While the Canon 1DX Mark III has been well received by reviewers, there are specific features that remain disadvantaged relative to the mirrorless offerings, and it was surprising to see a lack of improvement in some areas – particularly resolution. Some pros think 20 megapixels is plenty, but one of the use cases of the 1DX series is wildlife photography, where denser resolutions are highly valued. Perhaps the most interesting perceived deficiency of the 1DX Mark III was the awkwardness of using it as a mirrorless camera. Sporting a first class tracking system in liveview mode, getting the best tracking out of the camera forces users to use the back screen, which just exaggerates the awkwardness of wielding a camera that feels a bit like two bricks taped together.

Crusty Pros

The culture of professional photography determines market demand for flagship bodies. This culture is male-dominated; concentrated in certain genres; perceives itself is hyper practical; often dismissive of new features as unnecessary or undesirable (until they appear in the flagship bodies, as they did with liveview, flippy screens and touch screen AF point selection). Point is, there is a real liability that innovating too much will lessen the perception of appropriateness for pros – especially for a brand like Sony, which hasn’t yet completely established itself as a pro body player. Sony’s difficulty in ascending to that brand perception is mixed with this crusty culture, but also a deserved reputation for outsourcing service to third parties and the fact that its offerings are mirrorless, a technology viewed still with some suspicion. Canon went to some lengths to package a very nice mirrorless camera inside a DSLR pro body with the 1DX Mark III. The new flagship is an excellent mirrorless camera – if awkward – when the liveview mode flips the mirror out of the way.

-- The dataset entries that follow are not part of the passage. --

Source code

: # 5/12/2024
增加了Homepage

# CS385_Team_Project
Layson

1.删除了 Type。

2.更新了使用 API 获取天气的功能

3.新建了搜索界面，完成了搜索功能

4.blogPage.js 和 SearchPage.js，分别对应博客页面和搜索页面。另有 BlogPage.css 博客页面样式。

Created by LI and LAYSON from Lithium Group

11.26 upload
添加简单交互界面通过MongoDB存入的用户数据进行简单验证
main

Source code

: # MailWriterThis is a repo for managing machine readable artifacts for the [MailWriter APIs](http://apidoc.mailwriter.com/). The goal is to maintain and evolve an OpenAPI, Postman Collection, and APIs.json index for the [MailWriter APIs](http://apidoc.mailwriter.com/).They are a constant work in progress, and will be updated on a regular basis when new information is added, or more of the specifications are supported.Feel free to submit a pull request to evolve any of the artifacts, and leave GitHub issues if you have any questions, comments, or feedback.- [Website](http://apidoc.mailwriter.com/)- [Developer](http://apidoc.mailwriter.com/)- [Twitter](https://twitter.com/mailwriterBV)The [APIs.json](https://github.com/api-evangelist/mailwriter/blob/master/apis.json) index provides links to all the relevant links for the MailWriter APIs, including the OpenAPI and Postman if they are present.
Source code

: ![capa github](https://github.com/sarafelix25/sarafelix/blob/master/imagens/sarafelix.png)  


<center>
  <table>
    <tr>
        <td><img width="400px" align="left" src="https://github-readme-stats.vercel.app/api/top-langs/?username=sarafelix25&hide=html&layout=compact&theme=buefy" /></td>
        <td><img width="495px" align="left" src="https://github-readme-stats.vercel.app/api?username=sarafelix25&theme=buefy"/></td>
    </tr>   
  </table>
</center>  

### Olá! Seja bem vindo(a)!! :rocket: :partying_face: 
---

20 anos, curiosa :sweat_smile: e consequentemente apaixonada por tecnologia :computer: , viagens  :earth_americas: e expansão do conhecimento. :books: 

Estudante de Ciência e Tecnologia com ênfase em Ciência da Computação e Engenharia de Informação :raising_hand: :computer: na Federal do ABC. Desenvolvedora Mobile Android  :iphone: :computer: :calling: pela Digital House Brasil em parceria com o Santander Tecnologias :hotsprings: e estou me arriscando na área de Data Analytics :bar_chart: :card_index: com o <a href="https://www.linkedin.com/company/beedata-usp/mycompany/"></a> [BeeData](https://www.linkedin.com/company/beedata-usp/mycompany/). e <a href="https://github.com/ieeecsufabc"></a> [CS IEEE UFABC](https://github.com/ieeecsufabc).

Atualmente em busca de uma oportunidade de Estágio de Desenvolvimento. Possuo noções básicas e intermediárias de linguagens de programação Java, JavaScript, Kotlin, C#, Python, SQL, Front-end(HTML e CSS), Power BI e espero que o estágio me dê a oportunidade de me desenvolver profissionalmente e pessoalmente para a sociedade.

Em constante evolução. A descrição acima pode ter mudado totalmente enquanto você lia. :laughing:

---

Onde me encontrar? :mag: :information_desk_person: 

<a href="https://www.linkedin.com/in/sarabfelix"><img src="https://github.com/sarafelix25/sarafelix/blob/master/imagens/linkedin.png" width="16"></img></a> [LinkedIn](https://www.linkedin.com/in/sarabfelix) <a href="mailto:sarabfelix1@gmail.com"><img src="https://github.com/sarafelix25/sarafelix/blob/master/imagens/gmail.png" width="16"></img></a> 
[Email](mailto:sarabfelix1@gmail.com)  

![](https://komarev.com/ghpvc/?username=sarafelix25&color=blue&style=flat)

Ingredients for a Worthy Flagship Upgrade

Here are features absent in the existing flagships, and may make appearances in the coming revisions:

  • ~45 megapixels (needed for 8K video)
  • 8K video
  • Deliberate heat dissipation to allow for non-limited, high-bitrate video recording
  • Video without time limits during internal recording
  • Dual CFexpress cards
  • Full, 14-bit stills in high frame rate modes
  • Thunderbolt 3, 40 Mbits/sec throughput
  • IBIS
  • ~10 megadot viewfinder operating at 120 frames per second
  • Anti-flicker shooting reduces frame rate less (10 fps rather than 6 fps)
  • Highest frame rates capable even with low battery

It is notable that there are not many features one can think of for a pro upgrade that are not already in the Canon R5 camera, showing how blurred the pro body identity has become. Whether cameras including the above will be delineated as “pro,” and whether a permanently-gripped form factor is employed will determine whether that distinction lives on.